Problem: Below are the records. Gather each line that holds "Discovery".

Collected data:
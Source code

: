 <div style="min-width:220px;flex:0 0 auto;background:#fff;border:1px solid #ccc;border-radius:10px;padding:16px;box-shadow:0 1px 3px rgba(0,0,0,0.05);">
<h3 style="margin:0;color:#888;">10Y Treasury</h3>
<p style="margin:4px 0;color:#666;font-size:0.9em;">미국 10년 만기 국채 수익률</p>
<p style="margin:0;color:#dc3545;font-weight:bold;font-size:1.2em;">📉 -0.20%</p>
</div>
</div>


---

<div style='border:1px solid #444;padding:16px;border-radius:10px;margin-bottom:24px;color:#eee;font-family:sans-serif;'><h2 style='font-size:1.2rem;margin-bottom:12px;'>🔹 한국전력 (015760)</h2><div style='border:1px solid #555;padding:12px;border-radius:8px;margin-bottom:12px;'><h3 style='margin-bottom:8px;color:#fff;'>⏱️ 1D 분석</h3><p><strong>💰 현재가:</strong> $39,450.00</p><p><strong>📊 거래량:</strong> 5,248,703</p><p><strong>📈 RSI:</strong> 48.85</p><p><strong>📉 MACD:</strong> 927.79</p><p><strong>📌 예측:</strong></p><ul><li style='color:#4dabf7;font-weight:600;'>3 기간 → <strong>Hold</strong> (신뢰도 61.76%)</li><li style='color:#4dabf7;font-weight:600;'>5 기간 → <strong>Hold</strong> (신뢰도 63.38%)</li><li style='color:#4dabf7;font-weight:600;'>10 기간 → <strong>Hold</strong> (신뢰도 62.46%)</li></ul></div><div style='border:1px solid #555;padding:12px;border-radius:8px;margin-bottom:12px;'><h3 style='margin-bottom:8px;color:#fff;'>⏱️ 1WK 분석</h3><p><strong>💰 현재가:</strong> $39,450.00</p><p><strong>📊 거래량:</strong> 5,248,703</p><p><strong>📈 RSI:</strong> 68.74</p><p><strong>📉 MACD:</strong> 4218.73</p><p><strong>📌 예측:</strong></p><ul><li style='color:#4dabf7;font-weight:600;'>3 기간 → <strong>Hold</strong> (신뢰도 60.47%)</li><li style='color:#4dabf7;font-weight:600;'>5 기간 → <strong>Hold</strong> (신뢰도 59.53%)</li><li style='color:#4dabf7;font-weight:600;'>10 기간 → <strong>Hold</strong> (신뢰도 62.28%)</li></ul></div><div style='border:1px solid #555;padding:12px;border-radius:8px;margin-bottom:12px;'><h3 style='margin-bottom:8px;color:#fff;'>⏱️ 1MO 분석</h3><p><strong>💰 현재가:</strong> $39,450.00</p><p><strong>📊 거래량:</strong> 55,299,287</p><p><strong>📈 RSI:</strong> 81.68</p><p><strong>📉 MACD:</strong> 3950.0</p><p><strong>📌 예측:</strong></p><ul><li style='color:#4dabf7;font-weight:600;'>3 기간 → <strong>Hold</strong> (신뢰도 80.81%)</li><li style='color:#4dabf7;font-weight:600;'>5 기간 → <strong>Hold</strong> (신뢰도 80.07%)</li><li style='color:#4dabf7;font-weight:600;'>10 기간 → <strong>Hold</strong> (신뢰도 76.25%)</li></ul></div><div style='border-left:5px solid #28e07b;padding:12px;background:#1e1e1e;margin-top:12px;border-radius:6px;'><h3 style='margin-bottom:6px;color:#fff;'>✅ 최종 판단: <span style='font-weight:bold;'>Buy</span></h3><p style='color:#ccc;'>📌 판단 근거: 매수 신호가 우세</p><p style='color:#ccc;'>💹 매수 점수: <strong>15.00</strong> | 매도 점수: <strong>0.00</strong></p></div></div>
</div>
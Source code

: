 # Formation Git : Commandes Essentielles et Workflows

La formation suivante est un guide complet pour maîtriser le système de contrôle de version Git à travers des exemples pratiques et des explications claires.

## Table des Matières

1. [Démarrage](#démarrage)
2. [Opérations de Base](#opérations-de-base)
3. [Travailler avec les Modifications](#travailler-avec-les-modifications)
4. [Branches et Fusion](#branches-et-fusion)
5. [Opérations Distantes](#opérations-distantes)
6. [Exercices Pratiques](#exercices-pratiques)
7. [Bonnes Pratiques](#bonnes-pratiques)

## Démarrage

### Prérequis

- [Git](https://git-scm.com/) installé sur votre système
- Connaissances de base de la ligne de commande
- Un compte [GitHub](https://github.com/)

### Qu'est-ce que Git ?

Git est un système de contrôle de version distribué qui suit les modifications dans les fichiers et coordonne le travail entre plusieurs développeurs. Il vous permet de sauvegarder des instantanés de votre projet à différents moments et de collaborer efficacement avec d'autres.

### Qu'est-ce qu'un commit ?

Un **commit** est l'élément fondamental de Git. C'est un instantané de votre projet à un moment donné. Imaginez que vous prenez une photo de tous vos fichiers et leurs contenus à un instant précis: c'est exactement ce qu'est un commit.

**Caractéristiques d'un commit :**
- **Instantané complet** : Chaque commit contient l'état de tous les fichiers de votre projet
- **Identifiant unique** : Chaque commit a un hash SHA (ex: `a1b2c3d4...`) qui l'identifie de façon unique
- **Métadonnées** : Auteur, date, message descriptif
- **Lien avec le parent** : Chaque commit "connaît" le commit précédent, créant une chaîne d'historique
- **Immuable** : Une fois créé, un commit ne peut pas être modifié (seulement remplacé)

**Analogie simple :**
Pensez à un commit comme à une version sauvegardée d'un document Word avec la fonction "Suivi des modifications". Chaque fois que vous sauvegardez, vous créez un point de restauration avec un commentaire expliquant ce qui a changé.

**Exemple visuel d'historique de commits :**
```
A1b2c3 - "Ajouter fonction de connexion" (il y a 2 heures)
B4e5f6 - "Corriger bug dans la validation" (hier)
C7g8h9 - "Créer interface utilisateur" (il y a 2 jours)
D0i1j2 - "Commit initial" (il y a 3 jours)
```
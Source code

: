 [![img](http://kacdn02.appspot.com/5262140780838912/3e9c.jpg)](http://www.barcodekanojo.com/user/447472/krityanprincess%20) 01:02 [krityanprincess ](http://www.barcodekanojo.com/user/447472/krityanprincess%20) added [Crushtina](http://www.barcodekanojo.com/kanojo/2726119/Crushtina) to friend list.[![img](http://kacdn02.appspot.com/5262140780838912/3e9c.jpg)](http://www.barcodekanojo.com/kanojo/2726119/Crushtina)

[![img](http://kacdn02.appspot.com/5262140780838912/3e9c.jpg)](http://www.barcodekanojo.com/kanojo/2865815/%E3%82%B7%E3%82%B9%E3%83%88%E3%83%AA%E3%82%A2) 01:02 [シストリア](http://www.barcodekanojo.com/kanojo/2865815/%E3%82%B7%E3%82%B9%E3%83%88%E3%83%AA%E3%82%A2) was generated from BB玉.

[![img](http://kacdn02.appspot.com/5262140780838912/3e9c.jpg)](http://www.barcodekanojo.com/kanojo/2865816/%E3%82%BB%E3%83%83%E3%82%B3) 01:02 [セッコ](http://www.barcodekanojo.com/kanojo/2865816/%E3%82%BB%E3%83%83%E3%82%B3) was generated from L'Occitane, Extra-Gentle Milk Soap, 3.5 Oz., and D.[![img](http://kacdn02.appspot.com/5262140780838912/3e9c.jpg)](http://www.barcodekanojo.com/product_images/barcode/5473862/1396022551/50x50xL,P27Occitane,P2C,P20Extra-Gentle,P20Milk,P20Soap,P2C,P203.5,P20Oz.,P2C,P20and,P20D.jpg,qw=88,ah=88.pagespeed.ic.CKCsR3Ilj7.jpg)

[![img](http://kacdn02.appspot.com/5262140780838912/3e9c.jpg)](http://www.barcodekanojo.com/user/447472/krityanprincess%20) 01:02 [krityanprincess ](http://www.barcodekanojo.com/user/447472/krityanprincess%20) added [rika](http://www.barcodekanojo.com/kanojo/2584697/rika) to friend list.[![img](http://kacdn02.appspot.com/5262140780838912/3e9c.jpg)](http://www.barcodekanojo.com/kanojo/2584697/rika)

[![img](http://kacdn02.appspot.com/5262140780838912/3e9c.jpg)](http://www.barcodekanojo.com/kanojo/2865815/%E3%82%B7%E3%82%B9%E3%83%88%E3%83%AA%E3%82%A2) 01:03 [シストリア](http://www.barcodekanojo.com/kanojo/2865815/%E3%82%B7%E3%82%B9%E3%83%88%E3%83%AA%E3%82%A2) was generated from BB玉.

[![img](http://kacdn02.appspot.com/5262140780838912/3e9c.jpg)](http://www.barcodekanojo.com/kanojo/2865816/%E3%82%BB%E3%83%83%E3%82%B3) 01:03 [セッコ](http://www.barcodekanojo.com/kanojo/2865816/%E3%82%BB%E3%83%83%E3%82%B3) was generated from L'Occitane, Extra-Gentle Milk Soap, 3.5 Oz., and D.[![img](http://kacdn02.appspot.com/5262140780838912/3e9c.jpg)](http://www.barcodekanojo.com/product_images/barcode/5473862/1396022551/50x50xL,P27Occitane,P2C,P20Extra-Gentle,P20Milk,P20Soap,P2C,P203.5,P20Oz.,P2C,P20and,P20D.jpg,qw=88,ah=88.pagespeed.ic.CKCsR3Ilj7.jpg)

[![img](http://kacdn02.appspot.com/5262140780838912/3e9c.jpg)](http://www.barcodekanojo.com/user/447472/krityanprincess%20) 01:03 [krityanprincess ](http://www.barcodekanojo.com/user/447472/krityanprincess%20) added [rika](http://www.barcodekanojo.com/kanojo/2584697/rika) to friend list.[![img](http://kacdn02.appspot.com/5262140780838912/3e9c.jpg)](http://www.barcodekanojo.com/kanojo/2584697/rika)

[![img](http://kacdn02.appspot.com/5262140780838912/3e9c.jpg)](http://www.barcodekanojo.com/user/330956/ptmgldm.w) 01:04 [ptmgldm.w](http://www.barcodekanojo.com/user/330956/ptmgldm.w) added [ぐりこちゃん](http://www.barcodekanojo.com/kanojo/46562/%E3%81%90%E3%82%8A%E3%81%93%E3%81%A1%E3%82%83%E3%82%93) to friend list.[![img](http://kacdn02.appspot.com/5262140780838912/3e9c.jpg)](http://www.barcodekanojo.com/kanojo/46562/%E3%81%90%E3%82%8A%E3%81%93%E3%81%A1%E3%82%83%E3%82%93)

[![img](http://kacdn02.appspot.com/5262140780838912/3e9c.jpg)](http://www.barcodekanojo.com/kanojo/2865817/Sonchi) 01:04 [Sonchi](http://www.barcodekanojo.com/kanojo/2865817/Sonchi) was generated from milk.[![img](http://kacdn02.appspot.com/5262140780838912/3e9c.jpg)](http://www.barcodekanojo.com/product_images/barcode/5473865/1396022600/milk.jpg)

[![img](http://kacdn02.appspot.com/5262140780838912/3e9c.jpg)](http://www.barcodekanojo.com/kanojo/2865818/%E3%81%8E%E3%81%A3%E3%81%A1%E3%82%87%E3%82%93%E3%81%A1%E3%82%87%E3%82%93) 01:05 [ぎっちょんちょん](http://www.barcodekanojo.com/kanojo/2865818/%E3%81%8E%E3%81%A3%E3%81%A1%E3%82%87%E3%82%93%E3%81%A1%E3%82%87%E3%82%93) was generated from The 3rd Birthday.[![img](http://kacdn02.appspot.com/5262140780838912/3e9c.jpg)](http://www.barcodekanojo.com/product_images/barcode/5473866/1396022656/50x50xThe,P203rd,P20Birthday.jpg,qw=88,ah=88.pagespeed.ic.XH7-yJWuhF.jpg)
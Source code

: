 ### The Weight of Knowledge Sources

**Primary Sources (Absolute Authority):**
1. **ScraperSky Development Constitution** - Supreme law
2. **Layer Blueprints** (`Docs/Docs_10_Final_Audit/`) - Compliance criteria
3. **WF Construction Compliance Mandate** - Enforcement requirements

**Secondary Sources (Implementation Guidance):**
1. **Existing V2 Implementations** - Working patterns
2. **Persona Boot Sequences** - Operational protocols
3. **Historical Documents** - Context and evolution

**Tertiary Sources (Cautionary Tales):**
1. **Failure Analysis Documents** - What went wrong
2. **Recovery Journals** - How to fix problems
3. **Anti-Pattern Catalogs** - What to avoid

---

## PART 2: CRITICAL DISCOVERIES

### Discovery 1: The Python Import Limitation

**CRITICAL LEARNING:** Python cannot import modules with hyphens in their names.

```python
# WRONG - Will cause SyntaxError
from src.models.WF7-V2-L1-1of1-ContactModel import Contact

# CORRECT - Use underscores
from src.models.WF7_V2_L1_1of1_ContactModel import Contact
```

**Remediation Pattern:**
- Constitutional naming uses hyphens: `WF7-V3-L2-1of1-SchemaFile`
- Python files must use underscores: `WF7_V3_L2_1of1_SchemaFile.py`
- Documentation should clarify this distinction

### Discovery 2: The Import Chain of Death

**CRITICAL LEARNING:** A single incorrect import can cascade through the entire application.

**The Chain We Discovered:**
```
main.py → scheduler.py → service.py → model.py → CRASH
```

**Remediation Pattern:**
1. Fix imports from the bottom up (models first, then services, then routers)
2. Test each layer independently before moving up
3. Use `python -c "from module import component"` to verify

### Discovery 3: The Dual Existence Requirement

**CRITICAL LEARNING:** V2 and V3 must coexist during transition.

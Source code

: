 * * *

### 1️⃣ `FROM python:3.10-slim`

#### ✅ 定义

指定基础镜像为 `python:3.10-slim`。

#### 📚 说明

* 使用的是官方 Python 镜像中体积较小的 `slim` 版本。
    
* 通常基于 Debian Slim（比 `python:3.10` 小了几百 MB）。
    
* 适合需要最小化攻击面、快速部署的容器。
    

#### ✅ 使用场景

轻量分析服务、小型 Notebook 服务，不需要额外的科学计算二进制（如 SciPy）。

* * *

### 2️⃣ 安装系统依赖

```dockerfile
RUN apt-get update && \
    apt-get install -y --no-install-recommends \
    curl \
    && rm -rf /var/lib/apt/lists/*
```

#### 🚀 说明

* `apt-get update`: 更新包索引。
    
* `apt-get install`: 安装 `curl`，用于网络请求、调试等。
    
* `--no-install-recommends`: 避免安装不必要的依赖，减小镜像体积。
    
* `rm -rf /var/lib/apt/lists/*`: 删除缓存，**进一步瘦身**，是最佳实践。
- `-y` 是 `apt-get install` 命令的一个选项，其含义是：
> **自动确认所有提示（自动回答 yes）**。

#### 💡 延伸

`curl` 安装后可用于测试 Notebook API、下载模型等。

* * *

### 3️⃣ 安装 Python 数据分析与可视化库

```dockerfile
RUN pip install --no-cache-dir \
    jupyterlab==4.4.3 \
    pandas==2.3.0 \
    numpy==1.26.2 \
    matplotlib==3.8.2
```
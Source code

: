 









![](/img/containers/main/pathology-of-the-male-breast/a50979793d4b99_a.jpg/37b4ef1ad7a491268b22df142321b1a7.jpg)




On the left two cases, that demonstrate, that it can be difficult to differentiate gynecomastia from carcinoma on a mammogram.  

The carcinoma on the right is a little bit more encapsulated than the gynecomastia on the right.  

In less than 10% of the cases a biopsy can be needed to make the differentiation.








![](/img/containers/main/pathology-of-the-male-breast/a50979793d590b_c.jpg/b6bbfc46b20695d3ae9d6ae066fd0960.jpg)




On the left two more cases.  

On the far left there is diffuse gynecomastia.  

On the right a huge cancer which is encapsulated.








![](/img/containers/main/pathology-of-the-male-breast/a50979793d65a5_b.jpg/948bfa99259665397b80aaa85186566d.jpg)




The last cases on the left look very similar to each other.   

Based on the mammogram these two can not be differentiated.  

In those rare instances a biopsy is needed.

The answer:
### Discovery 1: The Python Import Limitation
### Discovery 2: The Import Chain of Death
### Discovery 3: The Dual Existence Requirement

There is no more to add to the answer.